Auto hybrydowe, z paliwem pomarańczowym, napędzane na mleko kokosowe, wodór czy sake, czyli ryżowe wino - to tylko niektóre z alternatywnych pomysłów na zastąpienie drożejącej wciąż tradycyjnej benzyny. Coraz więcej koncernów inwestuje w samochody na zaskakujące paliwa, których przeglądu dokonał reporter "Czarno na białym".
Na całym świecie trwają zaawansowane próby pozyskiwania energii z naturalnych źródeł. Mimo, iż na wiele z nich należy spojrzeć z przymrużeniem oka, pokazują, że napędzanie samochodów czymś innym niż tradycyjne paliwo jest możliwe.
Obecnie najpoważniejszą alternatywą dla tradycyjnych - przede wszystkim w Japonii - są auta hybrydowe, czyli wspomagane silnikiem elektrycznym. Jednak, jak podkreśla Maciej Ziemek, dziennikarz "Auto Motor i Sport", auta te są bardzo drogie i mają mały zasięg, gdyż skądś muszą pobierać prąd.
Niemieckie hybrydy
U naszych zachodnich sąsiadów od lat trwają prace nad samochodami napędzanymi na wodór. Niemiecka kanclerz Angela Merkel zapoczątkowała program, zgodnie z którym w 2020 roku takich aut po niemieckich drogach miałoby poruszać się milion. Badania nad pozyskiwaniem energii elektrycznej z wodoru prowadzi m.in. Mercedes.
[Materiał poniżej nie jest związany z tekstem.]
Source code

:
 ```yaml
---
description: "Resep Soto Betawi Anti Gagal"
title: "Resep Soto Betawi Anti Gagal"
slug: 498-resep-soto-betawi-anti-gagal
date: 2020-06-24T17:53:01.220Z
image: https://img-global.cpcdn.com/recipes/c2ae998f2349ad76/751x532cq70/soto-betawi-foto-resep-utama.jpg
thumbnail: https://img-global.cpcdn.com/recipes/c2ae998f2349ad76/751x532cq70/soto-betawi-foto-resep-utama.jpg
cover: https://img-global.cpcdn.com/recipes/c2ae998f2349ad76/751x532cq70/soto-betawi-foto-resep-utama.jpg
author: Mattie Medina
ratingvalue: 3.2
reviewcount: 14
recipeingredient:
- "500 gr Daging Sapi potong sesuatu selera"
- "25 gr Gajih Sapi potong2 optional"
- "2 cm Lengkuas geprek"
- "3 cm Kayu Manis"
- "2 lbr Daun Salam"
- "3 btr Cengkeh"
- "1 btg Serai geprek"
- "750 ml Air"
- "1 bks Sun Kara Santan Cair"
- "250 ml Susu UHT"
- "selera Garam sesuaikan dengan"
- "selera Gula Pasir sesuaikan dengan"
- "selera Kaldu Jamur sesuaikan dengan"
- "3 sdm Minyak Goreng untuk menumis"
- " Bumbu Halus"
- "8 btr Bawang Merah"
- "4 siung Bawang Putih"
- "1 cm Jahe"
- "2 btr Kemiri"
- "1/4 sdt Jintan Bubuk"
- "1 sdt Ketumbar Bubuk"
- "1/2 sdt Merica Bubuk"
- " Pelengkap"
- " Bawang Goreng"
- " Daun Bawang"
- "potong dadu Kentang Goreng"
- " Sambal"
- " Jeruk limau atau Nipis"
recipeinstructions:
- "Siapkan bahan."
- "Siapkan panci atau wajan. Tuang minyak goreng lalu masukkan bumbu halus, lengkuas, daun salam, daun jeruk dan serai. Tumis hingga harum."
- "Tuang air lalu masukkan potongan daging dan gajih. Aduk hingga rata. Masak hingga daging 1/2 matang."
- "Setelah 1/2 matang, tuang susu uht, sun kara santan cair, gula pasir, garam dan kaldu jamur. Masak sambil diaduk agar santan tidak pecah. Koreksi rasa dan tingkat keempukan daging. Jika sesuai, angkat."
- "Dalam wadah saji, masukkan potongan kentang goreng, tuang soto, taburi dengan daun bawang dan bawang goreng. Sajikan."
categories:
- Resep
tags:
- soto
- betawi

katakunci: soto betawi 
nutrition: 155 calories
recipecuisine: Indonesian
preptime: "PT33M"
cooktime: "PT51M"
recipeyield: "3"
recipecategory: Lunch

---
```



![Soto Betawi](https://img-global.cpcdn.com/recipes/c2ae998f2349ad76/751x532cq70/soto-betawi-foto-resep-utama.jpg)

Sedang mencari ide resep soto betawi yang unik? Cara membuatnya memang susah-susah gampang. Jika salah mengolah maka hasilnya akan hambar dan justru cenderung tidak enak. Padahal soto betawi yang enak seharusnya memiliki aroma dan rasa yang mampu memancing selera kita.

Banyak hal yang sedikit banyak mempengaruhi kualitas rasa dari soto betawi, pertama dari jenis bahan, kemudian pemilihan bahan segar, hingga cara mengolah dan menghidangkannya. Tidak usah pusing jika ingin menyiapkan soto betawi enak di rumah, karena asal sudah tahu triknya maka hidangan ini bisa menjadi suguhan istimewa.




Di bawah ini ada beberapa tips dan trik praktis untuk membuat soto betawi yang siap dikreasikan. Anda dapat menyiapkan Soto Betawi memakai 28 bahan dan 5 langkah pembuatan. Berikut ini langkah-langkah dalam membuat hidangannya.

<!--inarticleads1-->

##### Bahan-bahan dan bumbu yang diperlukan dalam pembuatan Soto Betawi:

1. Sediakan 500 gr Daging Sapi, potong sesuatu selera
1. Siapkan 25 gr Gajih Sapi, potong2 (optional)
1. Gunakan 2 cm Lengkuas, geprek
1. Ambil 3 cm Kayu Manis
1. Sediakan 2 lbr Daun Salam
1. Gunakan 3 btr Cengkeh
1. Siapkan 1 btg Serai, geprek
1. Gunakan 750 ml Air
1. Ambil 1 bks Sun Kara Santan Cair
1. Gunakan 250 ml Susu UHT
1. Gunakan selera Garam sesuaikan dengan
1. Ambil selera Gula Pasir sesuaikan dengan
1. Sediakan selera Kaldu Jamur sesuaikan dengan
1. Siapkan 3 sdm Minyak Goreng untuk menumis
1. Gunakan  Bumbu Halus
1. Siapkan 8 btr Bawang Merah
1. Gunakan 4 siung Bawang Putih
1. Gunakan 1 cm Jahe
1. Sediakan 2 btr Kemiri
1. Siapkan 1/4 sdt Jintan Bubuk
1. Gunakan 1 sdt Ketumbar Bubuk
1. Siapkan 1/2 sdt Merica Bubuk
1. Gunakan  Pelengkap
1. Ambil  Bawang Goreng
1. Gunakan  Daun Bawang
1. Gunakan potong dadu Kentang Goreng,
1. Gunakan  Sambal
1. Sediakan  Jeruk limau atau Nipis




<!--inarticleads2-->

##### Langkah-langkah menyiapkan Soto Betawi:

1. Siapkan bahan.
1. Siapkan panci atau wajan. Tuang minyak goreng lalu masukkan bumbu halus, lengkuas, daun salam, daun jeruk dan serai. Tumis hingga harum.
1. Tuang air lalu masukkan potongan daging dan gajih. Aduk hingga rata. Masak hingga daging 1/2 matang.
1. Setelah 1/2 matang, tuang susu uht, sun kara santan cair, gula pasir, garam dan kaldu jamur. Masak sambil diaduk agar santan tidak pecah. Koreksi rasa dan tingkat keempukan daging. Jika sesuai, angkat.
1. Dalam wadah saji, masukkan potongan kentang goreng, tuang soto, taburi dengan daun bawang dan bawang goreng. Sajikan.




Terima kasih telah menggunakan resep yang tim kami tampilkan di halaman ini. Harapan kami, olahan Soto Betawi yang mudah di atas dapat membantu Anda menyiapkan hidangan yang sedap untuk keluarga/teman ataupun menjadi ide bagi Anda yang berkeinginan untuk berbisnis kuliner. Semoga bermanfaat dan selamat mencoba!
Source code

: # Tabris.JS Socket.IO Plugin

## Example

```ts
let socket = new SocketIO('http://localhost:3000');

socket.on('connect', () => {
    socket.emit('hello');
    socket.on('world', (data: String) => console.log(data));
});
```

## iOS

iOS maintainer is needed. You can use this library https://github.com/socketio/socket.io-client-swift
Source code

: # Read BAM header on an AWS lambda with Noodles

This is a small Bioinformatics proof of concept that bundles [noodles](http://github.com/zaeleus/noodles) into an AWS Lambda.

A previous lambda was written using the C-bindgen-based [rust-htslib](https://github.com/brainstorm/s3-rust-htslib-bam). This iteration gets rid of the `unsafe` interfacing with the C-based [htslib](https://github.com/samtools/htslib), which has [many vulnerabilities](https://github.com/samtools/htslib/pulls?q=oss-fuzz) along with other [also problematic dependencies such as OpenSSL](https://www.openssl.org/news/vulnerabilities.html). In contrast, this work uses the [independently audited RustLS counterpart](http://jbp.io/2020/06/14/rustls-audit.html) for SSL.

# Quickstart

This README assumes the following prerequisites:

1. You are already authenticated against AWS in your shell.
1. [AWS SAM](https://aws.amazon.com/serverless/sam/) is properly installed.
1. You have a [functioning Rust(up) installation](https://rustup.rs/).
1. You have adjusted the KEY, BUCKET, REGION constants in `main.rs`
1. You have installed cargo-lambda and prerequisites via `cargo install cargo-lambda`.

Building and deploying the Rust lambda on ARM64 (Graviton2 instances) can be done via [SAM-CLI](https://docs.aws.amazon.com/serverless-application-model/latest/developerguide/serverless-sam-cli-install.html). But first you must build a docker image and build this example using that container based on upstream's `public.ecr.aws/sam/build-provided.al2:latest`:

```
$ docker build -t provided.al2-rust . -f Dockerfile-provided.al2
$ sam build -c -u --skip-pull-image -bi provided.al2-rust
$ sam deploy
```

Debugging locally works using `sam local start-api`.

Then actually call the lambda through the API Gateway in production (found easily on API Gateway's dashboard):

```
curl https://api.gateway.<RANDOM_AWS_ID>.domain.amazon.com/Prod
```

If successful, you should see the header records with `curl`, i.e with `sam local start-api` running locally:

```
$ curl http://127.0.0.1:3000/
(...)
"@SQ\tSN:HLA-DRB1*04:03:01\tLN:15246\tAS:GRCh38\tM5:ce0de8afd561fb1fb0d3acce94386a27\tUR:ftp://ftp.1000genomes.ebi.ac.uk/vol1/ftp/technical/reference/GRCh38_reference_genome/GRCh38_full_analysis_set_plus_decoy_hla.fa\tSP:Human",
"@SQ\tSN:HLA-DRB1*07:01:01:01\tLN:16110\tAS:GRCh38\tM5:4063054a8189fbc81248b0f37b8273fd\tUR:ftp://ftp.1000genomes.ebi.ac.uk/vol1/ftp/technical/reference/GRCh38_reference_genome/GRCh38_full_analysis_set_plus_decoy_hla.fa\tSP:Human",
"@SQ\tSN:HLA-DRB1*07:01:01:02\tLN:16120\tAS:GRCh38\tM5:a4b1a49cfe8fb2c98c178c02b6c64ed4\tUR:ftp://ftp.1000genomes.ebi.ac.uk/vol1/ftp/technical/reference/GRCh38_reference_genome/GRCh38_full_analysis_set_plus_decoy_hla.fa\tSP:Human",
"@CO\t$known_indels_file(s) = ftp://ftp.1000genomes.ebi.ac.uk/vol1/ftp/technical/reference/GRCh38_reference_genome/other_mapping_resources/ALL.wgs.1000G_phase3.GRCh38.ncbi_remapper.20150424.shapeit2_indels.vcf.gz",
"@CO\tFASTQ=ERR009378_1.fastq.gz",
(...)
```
Takie auta byłyby małe, przeznaczone do poroszania się po mieście - ich ogniwa paliwowe znajdowałyby się pod podłogą, a ze sprężonego wodoru produkowany miałby być prąd, w wyniku czego zamiast spalin powstawałaby woda. Jak mówi Ewa Łabno-Fałęcka, dyrektor PR Mercedes-Benz Polska, "producent wyprodukował na razie takie auta w kilkuset egzemplarzach". Jak zaznacza, Mercedes ma zamiar już w 2014 roku seryjnie produkować pojazdy, napędzane przez ogniwa paliwowe.
Problem stanowią jednak stacje ładowania. W Europie takich stacji jest ok. 40, w samych Niemczech jedynie 10. Na wschód od Niemiec ani jednej.
Paliwo z brudnej wody
Rozwój alternatywnych paliw wspomagany jest przez programy naukowe, które realizowane są także w Polsce. Doktor inżynier Juan Carlos Colmenares zaczął swoje badania na uniwersytecie w Kalifornii. Po paru latach wrócił do Polski, gdzie w Polskiej Akademii Nauk odkrył, że środki chemiczne można uzyskać również z brudnej wody. Jak podkreśla, nie wymaga to dużych nakładów, a wprowadzenie nowego odkrycia w życie może nastąpić w latach 2020-2030.